The handling of the case of Suhayra Aden (right) and her two young children by Australia shows there's a clear sliding scale of human rights in play across the ditch. Photo / Getty Images
Depending on who you talk to, citizenship or nationality will mean different things.
If you're like me, being a citizen of this country was something that happened by being born. It was a foregone conclusion, decided by the status of my parents.
It meant I never stressed around thehave-nots of being without citizenship, and by default, never questioned whether I legally belonged here - even when vitriol targeting Pasifika people suggested otherwise.
During my early 20s, I started to think seriously about where else I could live. After a few years in the adult workforce, spreading my wings was a viable option. Just next door, Australia had the offerings of a bigger place while being close to home.
It was about then I started to think about what citizenship represented. More precisely, what living as a New Zealander in Australia could mean. Would it be cool living in Australia surrounded by Australians? What would I miss about living here? And is it just a bigger, louder version of New Zealand?
Further to the perceived cultural differences were the practicalities of life as a non-Australian. In 2001, the then-Australian government ushered in laws severely limiting the access of New Zealanders over there to welfare. By the time I was considering a move abroad, there had been a steady stream of stories detailing those who'd moved across the Tasman, run into hardship and were without a much-needed safety net. The contradiction in their treatment and that of their Australian counterparts living in New Zealand had become a firm reality in the transtasman relationship.
In trying to get us to understand the "rights and obligations citizenship confers", the UN lists what we often take for granted in places like Australia and New Zealand. "Most of us can enrol our children in schools, seek medical attention when we are sick, apply for employment when we need to, and vote to elect our representatives in government," it says. "We feel we have a stake in the country in which we live; we feel a profound sense of belonging to something greater than our individual selves."

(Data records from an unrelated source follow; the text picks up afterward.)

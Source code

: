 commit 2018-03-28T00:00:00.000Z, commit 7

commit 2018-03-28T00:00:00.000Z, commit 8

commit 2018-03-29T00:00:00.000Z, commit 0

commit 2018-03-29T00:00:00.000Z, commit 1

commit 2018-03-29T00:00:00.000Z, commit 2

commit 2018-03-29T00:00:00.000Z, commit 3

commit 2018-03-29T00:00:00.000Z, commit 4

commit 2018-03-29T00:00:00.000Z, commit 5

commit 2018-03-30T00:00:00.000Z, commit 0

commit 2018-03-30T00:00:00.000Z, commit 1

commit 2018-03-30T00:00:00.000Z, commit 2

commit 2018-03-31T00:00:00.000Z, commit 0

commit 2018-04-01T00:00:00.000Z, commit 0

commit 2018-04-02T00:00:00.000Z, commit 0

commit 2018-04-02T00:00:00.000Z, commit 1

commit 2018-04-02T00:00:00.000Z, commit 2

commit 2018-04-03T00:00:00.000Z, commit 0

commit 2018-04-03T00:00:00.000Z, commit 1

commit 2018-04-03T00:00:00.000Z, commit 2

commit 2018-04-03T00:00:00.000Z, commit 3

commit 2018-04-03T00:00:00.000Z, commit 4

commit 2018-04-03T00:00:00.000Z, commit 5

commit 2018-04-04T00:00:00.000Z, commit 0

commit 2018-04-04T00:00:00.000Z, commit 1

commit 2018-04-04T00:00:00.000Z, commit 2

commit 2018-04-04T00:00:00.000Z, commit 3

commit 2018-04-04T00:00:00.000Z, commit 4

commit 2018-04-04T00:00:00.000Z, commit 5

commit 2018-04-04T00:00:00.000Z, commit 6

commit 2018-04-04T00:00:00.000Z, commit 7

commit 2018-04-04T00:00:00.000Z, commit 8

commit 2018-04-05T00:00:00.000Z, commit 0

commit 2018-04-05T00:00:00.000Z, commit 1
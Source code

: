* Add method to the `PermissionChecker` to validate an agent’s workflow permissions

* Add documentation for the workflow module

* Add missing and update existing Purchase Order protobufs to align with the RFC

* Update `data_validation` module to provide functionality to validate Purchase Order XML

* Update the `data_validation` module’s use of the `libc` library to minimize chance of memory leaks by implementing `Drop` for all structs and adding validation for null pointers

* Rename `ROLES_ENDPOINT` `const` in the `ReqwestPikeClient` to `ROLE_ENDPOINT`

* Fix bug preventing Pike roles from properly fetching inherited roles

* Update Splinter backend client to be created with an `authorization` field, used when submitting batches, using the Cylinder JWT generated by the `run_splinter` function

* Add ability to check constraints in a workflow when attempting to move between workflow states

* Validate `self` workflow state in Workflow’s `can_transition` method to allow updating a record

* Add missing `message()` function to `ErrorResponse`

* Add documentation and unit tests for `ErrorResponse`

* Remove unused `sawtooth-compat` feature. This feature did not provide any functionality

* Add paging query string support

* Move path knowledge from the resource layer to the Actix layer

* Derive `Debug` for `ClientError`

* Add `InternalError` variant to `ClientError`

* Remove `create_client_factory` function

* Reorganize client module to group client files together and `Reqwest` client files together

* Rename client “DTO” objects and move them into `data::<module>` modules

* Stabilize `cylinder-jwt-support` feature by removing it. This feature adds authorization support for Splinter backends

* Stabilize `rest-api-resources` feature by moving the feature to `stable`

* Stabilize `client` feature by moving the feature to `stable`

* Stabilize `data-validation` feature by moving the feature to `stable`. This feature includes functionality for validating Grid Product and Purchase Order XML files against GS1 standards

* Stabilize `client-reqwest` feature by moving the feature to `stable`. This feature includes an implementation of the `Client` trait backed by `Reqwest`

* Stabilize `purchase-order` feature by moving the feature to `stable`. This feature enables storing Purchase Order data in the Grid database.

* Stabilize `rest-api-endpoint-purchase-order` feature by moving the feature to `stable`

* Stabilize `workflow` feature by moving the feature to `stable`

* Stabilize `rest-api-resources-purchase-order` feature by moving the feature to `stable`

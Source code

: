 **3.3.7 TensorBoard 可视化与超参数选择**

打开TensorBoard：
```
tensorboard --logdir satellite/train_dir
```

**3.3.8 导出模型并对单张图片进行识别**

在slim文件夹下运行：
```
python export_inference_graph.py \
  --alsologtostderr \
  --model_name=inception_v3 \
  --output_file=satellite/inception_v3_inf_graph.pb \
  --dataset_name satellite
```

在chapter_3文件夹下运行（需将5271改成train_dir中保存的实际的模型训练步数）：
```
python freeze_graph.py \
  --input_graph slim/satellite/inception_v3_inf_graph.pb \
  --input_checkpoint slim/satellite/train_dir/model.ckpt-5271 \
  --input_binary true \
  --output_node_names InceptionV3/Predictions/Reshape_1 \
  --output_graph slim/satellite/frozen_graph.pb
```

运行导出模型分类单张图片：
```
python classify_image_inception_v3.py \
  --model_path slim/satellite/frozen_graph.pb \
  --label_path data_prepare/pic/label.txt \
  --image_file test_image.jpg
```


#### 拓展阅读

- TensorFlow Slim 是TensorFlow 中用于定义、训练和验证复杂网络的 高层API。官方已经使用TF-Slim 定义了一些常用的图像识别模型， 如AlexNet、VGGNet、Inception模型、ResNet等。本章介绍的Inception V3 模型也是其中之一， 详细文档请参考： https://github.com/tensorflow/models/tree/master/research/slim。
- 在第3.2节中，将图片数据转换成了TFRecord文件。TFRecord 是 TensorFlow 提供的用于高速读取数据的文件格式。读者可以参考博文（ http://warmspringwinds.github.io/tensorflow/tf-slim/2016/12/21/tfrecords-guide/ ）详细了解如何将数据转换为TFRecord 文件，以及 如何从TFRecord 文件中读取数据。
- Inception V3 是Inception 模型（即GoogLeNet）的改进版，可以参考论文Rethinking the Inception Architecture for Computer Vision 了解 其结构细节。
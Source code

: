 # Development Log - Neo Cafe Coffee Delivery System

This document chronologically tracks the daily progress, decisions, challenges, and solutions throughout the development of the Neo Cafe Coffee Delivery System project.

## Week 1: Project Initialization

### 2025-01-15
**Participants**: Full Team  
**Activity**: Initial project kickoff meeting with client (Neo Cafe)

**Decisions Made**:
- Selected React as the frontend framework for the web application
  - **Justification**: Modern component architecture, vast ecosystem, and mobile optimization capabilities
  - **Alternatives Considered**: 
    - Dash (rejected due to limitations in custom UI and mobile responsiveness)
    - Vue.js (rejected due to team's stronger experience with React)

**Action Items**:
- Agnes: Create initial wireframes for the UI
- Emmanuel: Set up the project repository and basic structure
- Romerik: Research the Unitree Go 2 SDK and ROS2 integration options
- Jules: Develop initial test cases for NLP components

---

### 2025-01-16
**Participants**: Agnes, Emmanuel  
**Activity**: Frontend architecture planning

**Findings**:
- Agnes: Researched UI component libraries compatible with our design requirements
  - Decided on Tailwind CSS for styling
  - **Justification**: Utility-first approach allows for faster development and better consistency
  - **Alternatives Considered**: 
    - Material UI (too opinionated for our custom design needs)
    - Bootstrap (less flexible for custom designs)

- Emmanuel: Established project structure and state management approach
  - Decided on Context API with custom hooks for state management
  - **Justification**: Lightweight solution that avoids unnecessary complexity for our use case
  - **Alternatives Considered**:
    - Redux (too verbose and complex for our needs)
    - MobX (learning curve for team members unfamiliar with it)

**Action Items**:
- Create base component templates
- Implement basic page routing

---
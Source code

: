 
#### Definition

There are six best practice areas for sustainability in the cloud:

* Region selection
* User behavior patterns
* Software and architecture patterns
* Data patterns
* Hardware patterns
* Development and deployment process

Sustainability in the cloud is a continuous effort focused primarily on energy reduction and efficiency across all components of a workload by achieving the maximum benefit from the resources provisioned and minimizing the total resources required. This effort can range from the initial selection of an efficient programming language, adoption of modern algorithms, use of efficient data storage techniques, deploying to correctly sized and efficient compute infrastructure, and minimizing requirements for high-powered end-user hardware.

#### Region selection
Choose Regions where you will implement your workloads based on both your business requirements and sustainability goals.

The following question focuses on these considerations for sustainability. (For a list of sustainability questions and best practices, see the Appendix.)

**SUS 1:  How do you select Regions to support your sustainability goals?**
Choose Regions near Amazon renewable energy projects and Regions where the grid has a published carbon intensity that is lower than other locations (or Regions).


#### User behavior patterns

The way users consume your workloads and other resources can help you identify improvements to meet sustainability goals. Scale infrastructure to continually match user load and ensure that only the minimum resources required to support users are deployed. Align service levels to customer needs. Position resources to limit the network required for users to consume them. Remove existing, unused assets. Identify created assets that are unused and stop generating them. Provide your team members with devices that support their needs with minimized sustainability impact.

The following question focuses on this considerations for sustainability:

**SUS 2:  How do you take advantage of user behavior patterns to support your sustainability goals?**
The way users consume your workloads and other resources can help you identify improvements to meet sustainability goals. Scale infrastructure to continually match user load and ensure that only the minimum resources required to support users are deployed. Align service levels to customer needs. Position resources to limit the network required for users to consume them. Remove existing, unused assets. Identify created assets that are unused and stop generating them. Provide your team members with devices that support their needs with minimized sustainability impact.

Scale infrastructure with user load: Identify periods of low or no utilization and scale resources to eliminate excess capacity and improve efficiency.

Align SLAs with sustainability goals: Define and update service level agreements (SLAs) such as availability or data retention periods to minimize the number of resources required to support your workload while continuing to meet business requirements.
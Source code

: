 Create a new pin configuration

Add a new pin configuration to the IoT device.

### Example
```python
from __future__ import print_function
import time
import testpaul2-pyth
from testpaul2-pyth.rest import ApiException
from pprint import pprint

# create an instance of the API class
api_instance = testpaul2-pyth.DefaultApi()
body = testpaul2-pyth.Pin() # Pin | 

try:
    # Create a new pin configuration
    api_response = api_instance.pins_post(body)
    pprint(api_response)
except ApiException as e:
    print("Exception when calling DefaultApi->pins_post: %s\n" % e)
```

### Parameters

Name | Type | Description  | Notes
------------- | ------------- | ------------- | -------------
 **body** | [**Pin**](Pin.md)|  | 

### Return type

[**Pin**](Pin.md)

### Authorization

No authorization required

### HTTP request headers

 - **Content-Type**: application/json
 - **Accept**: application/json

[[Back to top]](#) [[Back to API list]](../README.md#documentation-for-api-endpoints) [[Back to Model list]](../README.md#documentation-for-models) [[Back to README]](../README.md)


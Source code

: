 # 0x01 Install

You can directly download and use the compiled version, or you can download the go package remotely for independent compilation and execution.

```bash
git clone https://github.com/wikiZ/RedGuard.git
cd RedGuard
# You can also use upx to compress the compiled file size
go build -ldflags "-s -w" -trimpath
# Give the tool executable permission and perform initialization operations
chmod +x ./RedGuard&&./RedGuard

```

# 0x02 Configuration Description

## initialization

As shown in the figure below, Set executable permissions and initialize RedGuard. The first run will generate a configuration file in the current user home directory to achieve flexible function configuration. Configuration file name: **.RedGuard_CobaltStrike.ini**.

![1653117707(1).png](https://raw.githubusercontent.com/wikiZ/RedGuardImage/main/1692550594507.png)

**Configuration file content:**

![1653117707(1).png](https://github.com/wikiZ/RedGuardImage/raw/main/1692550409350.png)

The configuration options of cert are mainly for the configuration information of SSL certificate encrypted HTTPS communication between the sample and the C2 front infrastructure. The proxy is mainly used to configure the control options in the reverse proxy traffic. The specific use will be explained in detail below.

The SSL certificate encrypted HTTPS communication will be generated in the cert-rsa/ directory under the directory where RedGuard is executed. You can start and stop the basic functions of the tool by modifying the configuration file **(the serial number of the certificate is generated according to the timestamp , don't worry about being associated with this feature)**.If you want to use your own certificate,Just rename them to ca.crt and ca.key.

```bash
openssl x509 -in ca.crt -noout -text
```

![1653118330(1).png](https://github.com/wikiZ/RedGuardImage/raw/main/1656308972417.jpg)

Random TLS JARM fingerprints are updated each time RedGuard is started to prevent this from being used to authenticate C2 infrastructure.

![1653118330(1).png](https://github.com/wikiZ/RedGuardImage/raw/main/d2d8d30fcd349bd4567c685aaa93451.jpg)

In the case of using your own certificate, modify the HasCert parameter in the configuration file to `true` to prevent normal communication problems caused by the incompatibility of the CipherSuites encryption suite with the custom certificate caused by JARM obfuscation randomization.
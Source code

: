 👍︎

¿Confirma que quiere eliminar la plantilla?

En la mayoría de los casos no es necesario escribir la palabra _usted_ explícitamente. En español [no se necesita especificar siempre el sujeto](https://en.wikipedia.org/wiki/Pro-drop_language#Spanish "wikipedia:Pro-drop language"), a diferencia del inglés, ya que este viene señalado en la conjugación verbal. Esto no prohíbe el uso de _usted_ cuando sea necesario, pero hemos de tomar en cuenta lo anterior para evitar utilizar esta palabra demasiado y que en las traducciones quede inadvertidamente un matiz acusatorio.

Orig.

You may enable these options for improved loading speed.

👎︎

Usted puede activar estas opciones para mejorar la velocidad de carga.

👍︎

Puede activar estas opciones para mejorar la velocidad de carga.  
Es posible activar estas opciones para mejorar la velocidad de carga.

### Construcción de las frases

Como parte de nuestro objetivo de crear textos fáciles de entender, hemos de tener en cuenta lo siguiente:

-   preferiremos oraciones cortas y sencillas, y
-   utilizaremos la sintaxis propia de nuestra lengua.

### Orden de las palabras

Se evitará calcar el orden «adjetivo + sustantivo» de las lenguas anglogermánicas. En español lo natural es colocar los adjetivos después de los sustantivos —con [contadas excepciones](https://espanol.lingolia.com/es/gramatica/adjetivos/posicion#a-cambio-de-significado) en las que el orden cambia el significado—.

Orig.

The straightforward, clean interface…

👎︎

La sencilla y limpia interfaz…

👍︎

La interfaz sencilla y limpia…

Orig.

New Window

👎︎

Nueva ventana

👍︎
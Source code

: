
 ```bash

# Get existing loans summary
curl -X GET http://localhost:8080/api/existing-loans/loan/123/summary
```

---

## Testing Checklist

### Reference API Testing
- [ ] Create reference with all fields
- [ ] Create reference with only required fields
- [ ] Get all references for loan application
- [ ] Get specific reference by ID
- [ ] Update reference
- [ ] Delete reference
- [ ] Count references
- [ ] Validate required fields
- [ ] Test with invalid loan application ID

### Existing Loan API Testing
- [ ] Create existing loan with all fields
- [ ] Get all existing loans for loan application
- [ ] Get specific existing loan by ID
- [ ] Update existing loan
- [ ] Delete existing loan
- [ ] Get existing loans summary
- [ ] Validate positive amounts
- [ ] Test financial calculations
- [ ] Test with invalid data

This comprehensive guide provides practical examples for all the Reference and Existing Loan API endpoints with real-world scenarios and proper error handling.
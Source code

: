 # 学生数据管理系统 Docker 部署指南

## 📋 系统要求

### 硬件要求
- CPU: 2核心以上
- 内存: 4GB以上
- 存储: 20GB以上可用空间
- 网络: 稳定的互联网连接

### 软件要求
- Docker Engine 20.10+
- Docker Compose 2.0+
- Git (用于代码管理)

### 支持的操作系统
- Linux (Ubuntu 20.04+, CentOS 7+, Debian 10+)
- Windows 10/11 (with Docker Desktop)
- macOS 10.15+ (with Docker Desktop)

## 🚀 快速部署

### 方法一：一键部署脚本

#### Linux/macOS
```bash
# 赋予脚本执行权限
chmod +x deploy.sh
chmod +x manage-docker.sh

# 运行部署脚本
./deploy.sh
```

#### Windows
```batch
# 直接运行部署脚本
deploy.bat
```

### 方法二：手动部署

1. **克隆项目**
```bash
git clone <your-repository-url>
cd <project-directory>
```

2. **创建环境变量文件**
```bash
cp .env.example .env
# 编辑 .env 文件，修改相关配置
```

That concept can seem pretty abstract if you've never been close to having these life-regularities threatened. Indeed, when I think about my interest and sense of belonging in New Zealand, it's about what we could be doing to improve things like access to medical services, inequities in the school system, processes around honouring Te Tiriti and the list goes on. The conversation revolves around how to uphold these rights for specific communities being short-changed, rather than how to make them harder to reach for certain people.
It's also an area where our close ties with Australia become difficult to navigate. Layered in their unrelenting attitude towards refugees and asylum seekers, shortcomings in their own areas of indigenous rights, as well as positives like higher wages, are the policies limiting New Zealanders' access to basics like welfare in times of need.
It's the main reason why, about 10 years ago, I applied for my Australian citizenship (I'm eligible as one of my parents is an Australian citizen). I was apprehensive that in moving away, even to a country so close in proximity and culture, I would be unable to access help if I needed it. In hindsight, it's an incredibly shallow and reductive way of thinking about citizenship. But it's a moment that resurfaces whenever there's discussion around the rights of citizens and non-citizens in Australia. As we saw last week in the case of Suhayra Aden and her two young children, it's a very real sliding scale of civil rights across the ditch.
Public declarations from each of our respective Prime Ministers reflected a huge difference in attitude towards those often deemed most undesirable by society. For this dual citizen, it was a reminder that New Zealand has a far more mature and ethical outlook around its responsibilities to citizens, and that belonging on paper to a country doesn't always equate to a similar feeling of personal investment.
And for the record, I never ended up living in Australia.